Consider each line of the material below and note whether it holds "datové". State how many do, and nothing else.

*** Opening INFORMATION GIVEN ***

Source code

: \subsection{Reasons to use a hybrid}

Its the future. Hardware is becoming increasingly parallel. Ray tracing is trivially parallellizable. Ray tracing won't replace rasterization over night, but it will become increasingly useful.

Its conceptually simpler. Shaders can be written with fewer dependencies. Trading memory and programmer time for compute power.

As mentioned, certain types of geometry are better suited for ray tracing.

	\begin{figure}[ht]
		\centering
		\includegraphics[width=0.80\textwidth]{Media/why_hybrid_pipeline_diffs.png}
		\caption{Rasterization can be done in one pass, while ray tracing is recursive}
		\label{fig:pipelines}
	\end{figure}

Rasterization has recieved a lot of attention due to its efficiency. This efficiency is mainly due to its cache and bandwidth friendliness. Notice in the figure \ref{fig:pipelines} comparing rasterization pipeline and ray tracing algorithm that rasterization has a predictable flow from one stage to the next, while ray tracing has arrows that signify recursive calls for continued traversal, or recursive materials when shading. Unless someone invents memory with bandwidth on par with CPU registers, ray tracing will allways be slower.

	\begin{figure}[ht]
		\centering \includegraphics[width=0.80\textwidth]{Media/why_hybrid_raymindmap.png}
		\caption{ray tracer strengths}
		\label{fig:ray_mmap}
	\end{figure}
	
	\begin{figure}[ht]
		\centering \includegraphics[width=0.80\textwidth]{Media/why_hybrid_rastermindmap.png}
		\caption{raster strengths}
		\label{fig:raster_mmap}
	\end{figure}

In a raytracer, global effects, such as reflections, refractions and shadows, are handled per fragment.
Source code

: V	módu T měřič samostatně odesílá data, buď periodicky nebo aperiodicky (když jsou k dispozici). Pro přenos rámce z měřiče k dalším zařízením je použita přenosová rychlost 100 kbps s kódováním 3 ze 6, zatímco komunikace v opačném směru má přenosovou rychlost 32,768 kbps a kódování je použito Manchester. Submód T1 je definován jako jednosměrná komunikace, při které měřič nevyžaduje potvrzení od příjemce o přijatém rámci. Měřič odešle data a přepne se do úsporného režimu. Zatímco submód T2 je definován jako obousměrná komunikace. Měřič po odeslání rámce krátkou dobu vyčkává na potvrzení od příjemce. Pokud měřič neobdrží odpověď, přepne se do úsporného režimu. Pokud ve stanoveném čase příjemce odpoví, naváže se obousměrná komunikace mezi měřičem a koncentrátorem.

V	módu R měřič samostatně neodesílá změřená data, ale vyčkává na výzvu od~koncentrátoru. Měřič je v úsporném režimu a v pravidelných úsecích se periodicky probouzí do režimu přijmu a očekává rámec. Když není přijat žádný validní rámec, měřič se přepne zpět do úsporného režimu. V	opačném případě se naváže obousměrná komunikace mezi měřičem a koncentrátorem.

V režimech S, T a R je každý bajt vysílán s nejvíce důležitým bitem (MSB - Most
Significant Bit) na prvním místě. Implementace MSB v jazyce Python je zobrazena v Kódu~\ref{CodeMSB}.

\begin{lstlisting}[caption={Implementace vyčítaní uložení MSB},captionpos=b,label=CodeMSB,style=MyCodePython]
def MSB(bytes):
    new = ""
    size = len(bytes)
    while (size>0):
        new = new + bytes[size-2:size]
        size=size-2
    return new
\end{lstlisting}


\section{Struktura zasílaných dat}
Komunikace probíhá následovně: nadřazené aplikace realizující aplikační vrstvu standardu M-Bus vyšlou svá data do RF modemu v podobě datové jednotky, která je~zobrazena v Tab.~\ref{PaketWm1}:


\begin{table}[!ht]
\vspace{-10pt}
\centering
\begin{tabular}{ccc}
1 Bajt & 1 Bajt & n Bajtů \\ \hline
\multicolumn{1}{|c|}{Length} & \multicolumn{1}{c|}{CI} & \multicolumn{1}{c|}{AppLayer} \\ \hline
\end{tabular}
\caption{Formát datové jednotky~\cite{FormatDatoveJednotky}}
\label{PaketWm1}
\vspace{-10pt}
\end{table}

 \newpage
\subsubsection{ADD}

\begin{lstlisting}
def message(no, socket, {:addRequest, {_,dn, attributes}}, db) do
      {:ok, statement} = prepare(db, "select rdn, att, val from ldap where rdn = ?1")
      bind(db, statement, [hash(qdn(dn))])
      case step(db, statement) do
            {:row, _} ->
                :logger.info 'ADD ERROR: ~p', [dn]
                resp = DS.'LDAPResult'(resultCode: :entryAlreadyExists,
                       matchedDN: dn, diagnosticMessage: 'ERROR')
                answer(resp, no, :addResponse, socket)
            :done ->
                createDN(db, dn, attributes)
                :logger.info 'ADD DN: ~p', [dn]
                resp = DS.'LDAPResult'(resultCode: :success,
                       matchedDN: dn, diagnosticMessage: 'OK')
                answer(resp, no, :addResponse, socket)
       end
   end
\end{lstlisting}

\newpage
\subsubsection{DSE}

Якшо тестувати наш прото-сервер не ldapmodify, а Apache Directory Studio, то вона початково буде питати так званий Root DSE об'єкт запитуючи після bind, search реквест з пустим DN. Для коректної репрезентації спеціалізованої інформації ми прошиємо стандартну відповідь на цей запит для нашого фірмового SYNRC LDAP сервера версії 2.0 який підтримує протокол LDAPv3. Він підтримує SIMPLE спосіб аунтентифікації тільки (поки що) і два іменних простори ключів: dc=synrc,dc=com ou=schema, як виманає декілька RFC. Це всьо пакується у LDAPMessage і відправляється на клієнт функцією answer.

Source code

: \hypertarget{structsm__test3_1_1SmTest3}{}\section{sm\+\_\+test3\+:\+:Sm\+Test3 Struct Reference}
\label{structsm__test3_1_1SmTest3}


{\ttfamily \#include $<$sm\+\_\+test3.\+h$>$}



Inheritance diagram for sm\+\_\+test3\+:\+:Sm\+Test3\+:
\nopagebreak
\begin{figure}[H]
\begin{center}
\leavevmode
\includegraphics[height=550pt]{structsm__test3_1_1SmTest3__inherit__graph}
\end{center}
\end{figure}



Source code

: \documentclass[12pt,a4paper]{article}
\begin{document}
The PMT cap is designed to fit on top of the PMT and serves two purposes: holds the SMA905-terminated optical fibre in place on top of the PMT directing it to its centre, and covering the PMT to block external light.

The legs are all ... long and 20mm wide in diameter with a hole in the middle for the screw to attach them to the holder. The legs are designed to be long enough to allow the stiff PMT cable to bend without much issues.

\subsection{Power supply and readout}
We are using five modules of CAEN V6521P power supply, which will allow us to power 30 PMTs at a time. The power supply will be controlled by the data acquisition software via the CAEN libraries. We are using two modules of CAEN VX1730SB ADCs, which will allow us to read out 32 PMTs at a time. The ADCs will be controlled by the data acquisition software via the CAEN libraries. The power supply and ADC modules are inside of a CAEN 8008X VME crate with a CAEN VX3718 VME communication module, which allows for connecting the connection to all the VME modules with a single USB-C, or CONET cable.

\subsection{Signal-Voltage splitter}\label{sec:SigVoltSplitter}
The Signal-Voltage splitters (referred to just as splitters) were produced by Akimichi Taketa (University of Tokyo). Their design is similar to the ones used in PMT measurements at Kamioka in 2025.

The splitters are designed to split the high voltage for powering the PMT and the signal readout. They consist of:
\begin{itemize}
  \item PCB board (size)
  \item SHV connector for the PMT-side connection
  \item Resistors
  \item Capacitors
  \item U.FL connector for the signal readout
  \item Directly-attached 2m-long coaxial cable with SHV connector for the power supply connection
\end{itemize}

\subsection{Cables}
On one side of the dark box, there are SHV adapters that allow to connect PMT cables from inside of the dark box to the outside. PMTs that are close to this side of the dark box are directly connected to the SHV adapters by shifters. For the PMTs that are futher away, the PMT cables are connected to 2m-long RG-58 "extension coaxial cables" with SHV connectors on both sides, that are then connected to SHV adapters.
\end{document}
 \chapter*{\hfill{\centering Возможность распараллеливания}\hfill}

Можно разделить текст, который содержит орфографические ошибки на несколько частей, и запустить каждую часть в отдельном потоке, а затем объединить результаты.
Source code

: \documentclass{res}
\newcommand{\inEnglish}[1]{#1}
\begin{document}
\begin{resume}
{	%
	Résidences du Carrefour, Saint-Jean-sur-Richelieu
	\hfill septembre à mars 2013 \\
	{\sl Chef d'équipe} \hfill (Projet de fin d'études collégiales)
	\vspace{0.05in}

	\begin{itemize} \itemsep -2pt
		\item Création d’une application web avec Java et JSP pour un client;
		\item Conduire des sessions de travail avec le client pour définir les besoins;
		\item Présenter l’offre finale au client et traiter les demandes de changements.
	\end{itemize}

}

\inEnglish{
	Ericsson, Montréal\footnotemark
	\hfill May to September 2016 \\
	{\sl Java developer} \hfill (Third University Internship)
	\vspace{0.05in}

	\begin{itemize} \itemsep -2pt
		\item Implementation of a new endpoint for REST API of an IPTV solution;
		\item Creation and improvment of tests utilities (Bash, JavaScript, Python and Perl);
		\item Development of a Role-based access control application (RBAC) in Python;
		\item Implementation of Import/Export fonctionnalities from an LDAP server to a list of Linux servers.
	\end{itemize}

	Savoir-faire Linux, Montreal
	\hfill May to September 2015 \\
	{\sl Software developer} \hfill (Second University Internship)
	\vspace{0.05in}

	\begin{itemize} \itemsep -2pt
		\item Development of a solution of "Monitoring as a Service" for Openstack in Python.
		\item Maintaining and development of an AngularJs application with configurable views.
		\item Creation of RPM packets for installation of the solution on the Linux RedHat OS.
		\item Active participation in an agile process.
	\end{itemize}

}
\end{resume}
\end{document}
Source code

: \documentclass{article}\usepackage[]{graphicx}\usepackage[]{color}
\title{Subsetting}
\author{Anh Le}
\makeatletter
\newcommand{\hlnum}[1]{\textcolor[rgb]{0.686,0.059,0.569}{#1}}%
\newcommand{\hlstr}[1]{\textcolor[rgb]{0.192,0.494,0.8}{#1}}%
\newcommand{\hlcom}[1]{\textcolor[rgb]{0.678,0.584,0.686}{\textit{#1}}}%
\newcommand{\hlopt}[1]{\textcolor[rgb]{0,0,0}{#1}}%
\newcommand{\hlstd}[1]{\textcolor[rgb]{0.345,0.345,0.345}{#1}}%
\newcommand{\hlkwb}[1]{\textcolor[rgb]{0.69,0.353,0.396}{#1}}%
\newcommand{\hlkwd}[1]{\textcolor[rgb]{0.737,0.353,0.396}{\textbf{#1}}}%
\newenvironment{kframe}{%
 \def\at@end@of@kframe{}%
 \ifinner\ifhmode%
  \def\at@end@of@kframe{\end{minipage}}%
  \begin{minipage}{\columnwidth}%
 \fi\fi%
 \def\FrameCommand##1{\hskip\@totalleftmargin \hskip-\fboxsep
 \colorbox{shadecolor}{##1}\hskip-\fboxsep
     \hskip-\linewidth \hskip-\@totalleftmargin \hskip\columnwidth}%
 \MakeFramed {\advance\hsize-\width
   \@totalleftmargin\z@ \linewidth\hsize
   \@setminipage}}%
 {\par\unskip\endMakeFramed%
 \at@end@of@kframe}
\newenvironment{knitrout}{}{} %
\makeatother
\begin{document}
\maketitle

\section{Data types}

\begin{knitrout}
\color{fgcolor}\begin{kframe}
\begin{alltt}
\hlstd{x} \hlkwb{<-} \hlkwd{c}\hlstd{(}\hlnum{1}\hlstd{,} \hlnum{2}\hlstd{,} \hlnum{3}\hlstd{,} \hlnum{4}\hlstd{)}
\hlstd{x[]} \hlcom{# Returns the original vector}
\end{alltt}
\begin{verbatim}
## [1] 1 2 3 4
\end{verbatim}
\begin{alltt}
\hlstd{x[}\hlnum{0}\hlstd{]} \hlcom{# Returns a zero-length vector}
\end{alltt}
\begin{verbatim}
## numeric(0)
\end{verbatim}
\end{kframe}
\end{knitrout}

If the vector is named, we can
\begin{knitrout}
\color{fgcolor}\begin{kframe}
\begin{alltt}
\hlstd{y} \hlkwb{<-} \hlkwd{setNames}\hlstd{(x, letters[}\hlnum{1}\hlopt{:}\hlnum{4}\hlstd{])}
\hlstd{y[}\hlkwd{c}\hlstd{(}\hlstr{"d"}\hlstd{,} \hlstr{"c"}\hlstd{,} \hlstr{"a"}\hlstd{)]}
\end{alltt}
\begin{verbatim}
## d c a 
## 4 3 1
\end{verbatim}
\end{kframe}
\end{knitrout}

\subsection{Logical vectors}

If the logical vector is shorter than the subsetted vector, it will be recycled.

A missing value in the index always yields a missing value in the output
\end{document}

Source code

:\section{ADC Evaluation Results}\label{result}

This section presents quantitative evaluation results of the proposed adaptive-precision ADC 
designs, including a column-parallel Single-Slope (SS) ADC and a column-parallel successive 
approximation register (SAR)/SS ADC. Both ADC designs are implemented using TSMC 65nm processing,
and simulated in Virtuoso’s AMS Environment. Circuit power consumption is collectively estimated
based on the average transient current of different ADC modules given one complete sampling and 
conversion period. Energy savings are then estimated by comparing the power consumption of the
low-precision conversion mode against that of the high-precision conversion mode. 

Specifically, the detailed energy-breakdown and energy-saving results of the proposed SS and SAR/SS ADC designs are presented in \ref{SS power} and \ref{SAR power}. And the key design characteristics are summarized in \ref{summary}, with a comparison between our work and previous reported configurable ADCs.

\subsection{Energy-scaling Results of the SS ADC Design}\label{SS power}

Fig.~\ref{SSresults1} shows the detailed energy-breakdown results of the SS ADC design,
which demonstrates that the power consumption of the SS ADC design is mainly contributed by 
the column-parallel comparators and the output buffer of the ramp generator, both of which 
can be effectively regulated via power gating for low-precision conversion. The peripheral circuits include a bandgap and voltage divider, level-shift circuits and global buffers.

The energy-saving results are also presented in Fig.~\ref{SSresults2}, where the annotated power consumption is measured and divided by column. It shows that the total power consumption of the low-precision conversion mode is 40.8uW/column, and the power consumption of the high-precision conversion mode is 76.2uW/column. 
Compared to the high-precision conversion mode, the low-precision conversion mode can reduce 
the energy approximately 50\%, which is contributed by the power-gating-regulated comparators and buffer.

*** Closing INFORMATION GIVEN ***

YOUR RESPONSE.
2